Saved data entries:
■ ■ ■ ■ ■ ■ ■
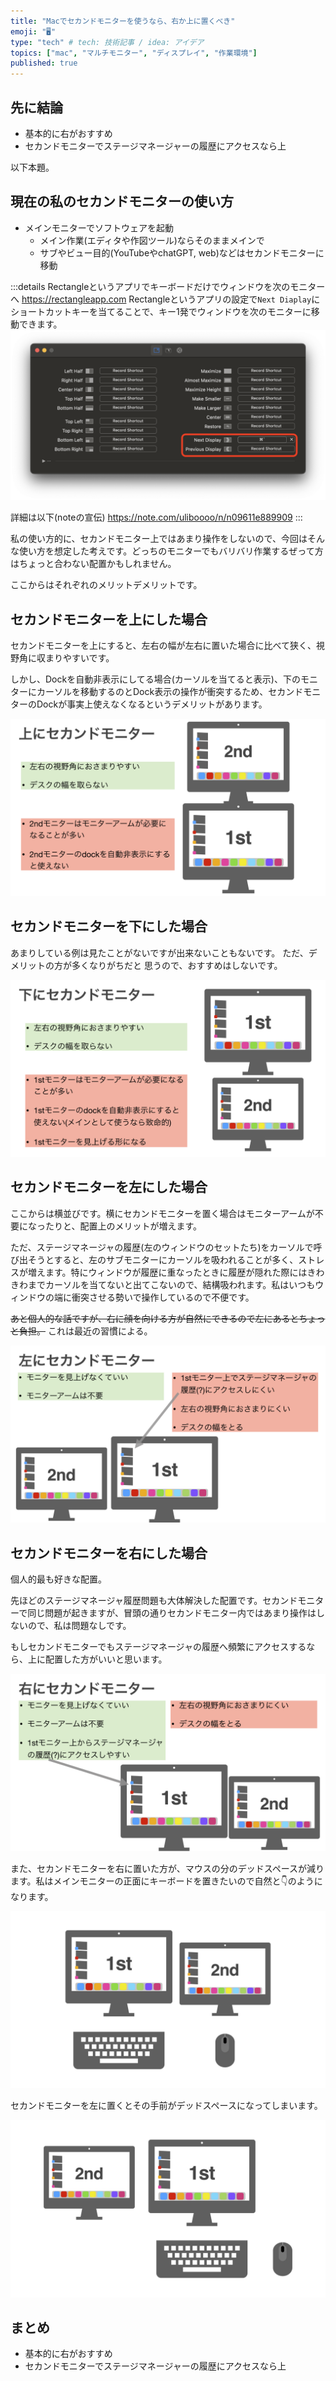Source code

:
 ```yaml
---
title: "Macでセカンドモニターを使うなら、右か上に置くべき"
emoji: "🖥️"
type: "tech" # tech: 技術記事 / idea: アイデア
topics: ["mac", "マルチモニター", "ディスプレイ", "作業環境"]
published: true 
---
```


## 先に結論

- 基本的に右がおすすめ
- セカンドモニターでステージマネージャーの履歴にアクセスなら上

以下本題。

## 現在の私のセカンドモニターの使い方

- メインモニターでソフトウェアを起動
  - メイン作業(エディタや作図ツール)ならそのままメインで
  - サブやビュー目的(YouTubeやchatGPT, web)などはセカンドモニターに移動
  
:::details Rectangleというアプリでキーボードだけでウィンドウを次のモニターへ
https://rectangleapp.com
Rectangleというアプリの設定で`Next Diaplay`にショートカットキーを当てることで、キー1発でウィンドウを次のモニターに移動できます。
![](/images/mac_secand_monitor/rec.png)

詳細は以下(noteの宣伝)
https://note.com/uliboooo/n/n09611e889909
:::

私の使い方的に、セカンドモニター上ではあまり操作をしないので、今回はそんな使い方を想定した考えです。どっちのモニターでもバリバリ作業するぜって方はちょっと合わない配置かもしれません。

ここからはそれぞれのメリットデメリットです。

## セカンドモニターを上にした場合

セカンドモニターを上にすると、左右の幅が左右に置いた場合に比べて狭く、視野角に収まりやすいです。

しかし、Dockを自動非表示にしてる場合(カーソルを当てると表示)、下のモニターにカーソルを移動するのとDock表示の操作が衝突するため、セカンドモニターのDockが事実上使えなくなるというデメリットがあります。

![](/images/mac_secand_monitor/top.png)

## セカンドモニターを下にした場合

あまりしている例は見たことがないですが出来ないこともないです。
ただ、デメリットの方が多くなりがちだと 思うので、おすすめはしないです。

![](/images/mac_secand_monitor/under.png)

## セカンドモニターを左にした場合

ここからは横並びです。横にセカンドモニターを置く場合はモニターアームが不要になったりと、配置上のメリットが増えます。

ただ、ステージマネージャの履歴(左のウィンドウのセットたち)をカーソルで呼び出そうとすると、左のサブモニターにカーソルを吸われることが多く、ストレスが増えます。特にウィンドウが履歴に重なったときに履歴が隠れた際にはきわきわまでカーソルを当てないと出てこないので、結構吸われます。私はいつもウィンドウの端に衝突させる勢いで操作しているので不便です。

~~あと個人的な話ですが、右に顔を向ける方が自然にできるので左にあるとちょっと負担。~~
これは最近の習慣による。

![](/images/mac_secand_monitor/left.png)

## セカンドモニターを右にした場合

個人的最も好きな配置。

先ほどのステージマネージャ履歴問題も大体解決した配置です。セカンドモニターで同じ問題が起きますが、冒頭の通りセカンドモニター内ではあまり操作はしないので、私は問題なしです。

もしセカンドモニターでもステージマネージャの履歴へ頻繁にアクセスするなら、上に配置した方がいいと思います。

![](/images/mac_secand_monitor/right.png)

また、セカンドモニターを右に置いた方が、マウスの分のデッドスペースが減ります。私はメインモニターの正面にキーボードを置きたいので自然と👇のようになります。

![](/images/mac_secand_monitor/right_pros.png)

セカンドモニターを左に置くとその手前がデッドスペースになってしまいます。

![](/images/mac_secand_monitor/left_cons.png)

## まとめ

- 基本的に右がおすすめ
- セカンドモニターでステージマネージャーの履歴にアクセスなら上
■ ■ ■ ■ ■ ■ ■
Write the data above out again exactly, minus its pictures.

**ANSWER SPACE:**
Source code

:
 ```yaml
---
title: "Macでセカンドモニターを使うなら、右か上に置くべき"
emoji: "🖥️"
type: "tech" # tech: 技術記事 / idea: アイデア
topics: ["mac", "マルチモニター", "ディスプレイ", "作業環境"]
published: true 
---
```


## 先に結論

- 基本的に右がおすすめ
- セカンドモニターでステージマネージャーの履歴にアクセスなら上

以下本題。

## 現在の私のセカンドモニターの使い方

- メインモニターでソフトウェアを起動
  - メイン作業(エディタや作図ツール)ならそのままメインで
  - サブやビュー目的(YouTubeやchatGPT, web)などはセカンドモニターに移動
  
:::details Rectangleというアプリでキーボードだけでウィンドウを次のモニターへ
https://rectangleapp.com
Rectangleというアプリの設定で`Next Diaplay`にショートカットキーを当てることで、キー1発でウィンドウを次のモニターに移動できます。
![](/images/mac_secand_monitor/rec.png)

詳細は以下(noteの宣伝)
https://note.com/uliboooo/n/n09611e889909
:::

私の使い方的に、セカンドモニター上ではあまり操作をしないので、今回はそんな使い方を想定した考えです。どっちのモニターでもバリバリ作業するぜって方はちょっと合わない配置かもしれません。

ここからはそれぞれのメリットデメリットです。

## セカンドモニターを上にした場合

セカンドモニターを上にすると、左右の幅が左右に置いた場合に比べて狭く、視野角に収まりやすいです。

しかし、Dockを自動非表示にしてる場合(カーソルを当てると表示)、下のモニターにカーソルを移動するのとDock表示の操作が衝突するため、セカンドモニターのDockが事実上使えなくなるというデメリットがあります。

![](/images/mac_secand_monitor/top.png)

## セカンドモニターを下にした場合

あまりしている例は見たことがないですが出来ないこともないです。
ただ、デメリットの方が多くなりがちだと 思うので、おすすめはしないです。

![](/images/mac_secand_monitor/under.png)

## セカンドモニターを左にした場合

ここからは横並びです。横にセカンドモニターを置く場合はモニターアームが不要になったりと、配置上のメリットが増えます。

ただ、ステージマネージャの履歴(左のウィンドウのセットたち)をカーソルで呼び出そうとすると、左のサブモニターにカーソルを吸われることが多く、ストレスが増えます。特にウィンドウが履歴に重なったときに履歴が隠れた際にはきわきわまでカーソルを当てないと出てこないので、結構吸われます。私はいつもウィンドウの端に衝突させる勢いで操作しているので不便です。

~~あと個人的な話ですが、右に顔を向ける方が自然にできるので左にあるとちょっと負担。~~
これは最近の習慣による。

![](/images/mac_secand_monitor/left.png)

## セカンドモニターを右にした場合

個人的最も好きな配置。

先ほどのステージマネージャ履歴問題も大体解決した配置です。セカンドモニターで同じ問題が起きますが、冒頭の通りセカンドモニター内ではあまり操作はしないので、私は問題なしです。

もしセカンドモニターでもステージマネージャの履歴へ頻繁にアクセスするなら、上に配置した方がいいと思います。

![](/images/mac_secand_monitor/right.png)

また、セカンドモニターを右に置いた方が、マウスの分のデッドスペースが減ります。私はメインモニターの正面にキーボードを置きたいので自然と👇のようになります。

![](/images/mac_secand_monitor/right_pros.png)

セカンドモニターを左に置くとその手前がデッドスペースになってしまいます。

![](/images/mac_secand_monitor/left_cons.png)

## まとめ

- 基本的に右がおすすめ
- セカンドモニターでステージマネージャーの履歴にアクセスなら上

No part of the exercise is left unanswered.